Nicole Pfaller-Sadovsky, PhD BSc (Hons) MSc

ZUR PERSON:

Nicole Pfaller-Sadovsky, PhD (1981) lebt seit 1994 mit Hunden und widmet sich seit 2003 dem tierwohlzentrierten Hundetraining auf Basis positiver Verstärkung. Seit 2008 arbeitet sie professionell als Hundetrainerin mit Schwerpunkt Verhaltensberatung und Dummytraining.

Sie ist promovierte Verhaltensanalystin und wissenschaftliche Mitarbeiterin am Messerli Forschungsinstitut der Vetmeduni Vienna mit Tätigkeit im Bereich der Prüf- & Koordinierungsstelle.

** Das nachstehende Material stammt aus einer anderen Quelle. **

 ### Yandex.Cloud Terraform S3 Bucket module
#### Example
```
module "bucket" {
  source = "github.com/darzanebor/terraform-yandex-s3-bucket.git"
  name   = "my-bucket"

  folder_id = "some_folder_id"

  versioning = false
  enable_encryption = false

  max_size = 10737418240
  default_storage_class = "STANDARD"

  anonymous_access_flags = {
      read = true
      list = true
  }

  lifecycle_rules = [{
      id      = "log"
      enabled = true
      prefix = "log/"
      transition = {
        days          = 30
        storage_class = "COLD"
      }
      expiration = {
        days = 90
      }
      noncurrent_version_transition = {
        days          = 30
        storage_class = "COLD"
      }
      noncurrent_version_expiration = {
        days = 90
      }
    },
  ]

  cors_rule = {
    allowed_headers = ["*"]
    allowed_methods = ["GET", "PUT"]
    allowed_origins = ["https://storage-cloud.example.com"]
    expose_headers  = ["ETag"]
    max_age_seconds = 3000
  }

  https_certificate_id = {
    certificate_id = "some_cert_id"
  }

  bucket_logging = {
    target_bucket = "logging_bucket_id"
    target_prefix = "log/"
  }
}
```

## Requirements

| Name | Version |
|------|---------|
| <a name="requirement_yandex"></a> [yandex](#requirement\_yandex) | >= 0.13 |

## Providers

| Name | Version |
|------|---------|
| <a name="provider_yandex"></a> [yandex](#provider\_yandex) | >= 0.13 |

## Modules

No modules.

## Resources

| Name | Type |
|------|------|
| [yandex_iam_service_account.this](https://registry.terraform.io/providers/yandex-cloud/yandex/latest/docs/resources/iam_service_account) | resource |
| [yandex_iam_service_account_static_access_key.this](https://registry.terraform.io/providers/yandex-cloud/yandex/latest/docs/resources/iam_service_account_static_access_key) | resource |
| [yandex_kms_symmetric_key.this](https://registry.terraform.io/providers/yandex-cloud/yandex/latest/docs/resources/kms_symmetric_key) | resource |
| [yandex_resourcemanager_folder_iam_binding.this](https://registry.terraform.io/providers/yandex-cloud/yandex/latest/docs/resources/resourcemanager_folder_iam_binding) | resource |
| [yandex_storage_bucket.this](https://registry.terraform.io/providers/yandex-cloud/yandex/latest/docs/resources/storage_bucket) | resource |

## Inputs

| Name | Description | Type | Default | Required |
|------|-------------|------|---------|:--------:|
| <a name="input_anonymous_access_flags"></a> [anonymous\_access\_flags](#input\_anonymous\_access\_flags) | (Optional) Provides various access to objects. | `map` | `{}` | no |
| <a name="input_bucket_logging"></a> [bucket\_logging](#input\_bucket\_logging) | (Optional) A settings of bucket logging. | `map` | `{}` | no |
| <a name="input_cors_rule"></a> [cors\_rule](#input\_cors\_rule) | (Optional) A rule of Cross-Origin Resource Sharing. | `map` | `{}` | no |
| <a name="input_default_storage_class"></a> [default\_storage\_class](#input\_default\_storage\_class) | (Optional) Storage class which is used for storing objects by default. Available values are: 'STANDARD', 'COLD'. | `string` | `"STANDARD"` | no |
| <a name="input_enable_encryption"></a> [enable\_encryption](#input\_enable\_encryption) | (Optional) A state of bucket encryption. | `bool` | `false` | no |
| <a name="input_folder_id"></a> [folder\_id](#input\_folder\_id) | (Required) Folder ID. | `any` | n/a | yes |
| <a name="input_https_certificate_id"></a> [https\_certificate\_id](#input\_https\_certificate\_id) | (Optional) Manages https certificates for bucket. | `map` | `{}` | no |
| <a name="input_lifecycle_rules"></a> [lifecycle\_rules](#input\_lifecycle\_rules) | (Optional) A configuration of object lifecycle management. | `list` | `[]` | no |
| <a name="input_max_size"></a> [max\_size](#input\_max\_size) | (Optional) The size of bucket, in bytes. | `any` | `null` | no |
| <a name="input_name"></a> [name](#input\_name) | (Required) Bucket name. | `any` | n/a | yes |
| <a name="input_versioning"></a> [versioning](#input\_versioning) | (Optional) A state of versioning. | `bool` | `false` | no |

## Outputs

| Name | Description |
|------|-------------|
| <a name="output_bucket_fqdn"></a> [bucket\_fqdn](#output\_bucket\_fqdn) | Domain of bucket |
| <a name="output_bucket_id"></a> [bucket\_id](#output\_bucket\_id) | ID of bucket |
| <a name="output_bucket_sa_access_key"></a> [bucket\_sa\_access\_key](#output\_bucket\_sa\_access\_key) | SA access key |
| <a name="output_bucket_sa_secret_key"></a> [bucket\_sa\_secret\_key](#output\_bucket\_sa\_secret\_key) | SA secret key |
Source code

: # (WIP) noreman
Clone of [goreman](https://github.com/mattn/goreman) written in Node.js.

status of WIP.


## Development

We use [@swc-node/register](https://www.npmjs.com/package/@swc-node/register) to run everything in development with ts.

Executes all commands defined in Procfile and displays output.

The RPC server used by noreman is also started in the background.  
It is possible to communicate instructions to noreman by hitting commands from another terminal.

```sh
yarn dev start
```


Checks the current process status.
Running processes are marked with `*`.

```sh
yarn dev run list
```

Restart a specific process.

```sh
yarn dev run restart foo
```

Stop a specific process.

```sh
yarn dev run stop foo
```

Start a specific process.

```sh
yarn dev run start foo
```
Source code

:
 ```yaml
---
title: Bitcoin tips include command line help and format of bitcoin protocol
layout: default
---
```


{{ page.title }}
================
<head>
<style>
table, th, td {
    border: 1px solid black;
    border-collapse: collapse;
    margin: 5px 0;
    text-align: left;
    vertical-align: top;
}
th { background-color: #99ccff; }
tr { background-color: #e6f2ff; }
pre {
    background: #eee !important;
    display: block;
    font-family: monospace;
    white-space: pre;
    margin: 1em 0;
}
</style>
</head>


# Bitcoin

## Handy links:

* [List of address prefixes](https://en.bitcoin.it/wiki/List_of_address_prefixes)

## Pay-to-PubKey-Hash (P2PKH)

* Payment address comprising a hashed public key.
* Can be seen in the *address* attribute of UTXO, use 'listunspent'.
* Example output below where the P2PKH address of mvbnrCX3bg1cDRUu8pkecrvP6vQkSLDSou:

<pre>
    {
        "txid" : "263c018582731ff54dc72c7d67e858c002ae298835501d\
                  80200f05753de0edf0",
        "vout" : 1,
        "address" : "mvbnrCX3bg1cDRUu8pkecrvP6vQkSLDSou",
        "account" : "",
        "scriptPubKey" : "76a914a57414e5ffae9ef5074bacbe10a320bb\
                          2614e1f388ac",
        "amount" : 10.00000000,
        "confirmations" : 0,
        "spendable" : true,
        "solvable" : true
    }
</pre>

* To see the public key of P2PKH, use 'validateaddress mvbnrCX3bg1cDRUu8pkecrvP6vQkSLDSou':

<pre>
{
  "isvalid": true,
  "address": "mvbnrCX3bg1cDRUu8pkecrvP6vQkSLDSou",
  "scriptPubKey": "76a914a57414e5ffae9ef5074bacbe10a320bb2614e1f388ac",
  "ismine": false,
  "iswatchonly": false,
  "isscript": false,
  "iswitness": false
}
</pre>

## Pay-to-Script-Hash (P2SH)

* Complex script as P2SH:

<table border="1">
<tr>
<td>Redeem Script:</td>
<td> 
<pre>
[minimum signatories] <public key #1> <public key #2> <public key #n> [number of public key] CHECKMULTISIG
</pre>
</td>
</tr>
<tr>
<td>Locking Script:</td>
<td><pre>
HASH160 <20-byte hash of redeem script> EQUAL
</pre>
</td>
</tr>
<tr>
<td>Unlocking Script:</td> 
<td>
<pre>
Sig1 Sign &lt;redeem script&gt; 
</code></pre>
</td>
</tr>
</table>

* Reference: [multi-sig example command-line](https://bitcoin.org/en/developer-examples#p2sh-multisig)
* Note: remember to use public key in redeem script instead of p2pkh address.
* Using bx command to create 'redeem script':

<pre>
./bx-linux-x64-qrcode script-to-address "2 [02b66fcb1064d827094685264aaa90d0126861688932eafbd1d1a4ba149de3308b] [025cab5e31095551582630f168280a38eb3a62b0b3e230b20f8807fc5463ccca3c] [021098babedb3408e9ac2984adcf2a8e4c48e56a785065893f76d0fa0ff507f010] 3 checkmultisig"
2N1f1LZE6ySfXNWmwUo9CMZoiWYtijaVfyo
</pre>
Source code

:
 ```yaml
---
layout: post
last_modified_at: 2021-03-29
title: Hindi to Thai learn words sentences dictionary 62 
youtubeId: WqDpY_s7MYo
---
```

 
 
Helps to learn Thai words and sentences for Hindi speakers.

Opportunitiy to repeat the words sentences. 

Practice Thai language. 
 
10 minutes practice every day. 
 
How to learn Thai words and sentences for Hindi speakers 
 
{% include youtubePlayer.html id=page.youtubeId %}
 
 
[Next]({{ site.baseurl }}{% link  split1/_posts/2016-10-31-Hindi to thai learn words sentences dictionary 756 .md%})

In ihrer Forschung am Messerli Institut beschäftigt sie sich insbesondere mit marginalisierten Tierhalter:innen sowie der evidenzbasierten Einschätzung von Tierwohl. Zudem lehrt sie Angewandte Ethologie im Masterstudiengang Applied Animal Behavior and Welfare an der Virginia Tech (USA) und forscht als Gastwissenschaftlerin an der Queen’s University Belfast zur Mensch-Hund-Beziehung aus verhaltensanalytischer Perspektive.

Workshop:

Die „five domains“, was ist das?

Das Modell der „five domains“ stellt eine Weiterentwicklung des Modells der „five freedoms“ dar. Dieses konzentriert sich auf der Vermeidung von negativen Zuständen wie Hunger, Unbehagen, Schmerz, Angst und Stress.

Die five domains hingegen bezieht positive Erfahrungen ein und bewertet das Wohlbefinden auf Basis von vier physischen/funktionellen Domänen – Ernährung, Umwelt, Gesundheit und Verhalten – sowie einer fünften Domäne für den psychischen Zustand eines Tieres, diese wiederum wird von den ersten vier Domänen beeinflusst. Dieser Ansatz zielt darauf ab, sowohl negative als auch positive Erfahrungen zu bewerten, um ein umfassenderes Bild des subjektiven Wohlbefindens des Tieres zu erhalten.

Ernährung; dieser Bereich beurteilt, ob das Tier Zugang zu ausreichendem und sauberem Futter und Wasser hat.

Umwelt; dieser Bereich betrachtet die physische Umgebung und stellt sicher, dass das Tier über eine sichere Unterkunft, Schatten, Schutz und ausreichend Platz verfügt, um sich frei zu bewegen und natürliche Verhaltensweisen auszuleben.

Gesundheit; dieser Bereich umfasst die körperliche Gesundheit des Tieres, einschließlich präventiver und routinemäßiger tierärztlicher Versorgung.

Verhalten; dieser Bereich untersucht, wie ein Tier mit seiner Umwelt und anderen Tieren interagieren kann, wobei der Fokus auf Möglichkeiten für natürliche Verhaltensweisen und der Vermeidung von einschränkender Haltung liegt.

Mentaler Zustand; dieser Bereich repräsentiert die subjektive Erfahrung des Tieres, einschließlich seiner Gefühle von Freude, Angst, Frustration, Hunger oder Zufriedenheit. Er wird von den Bedingungen in den anderen vier Bereichen beeinflusst.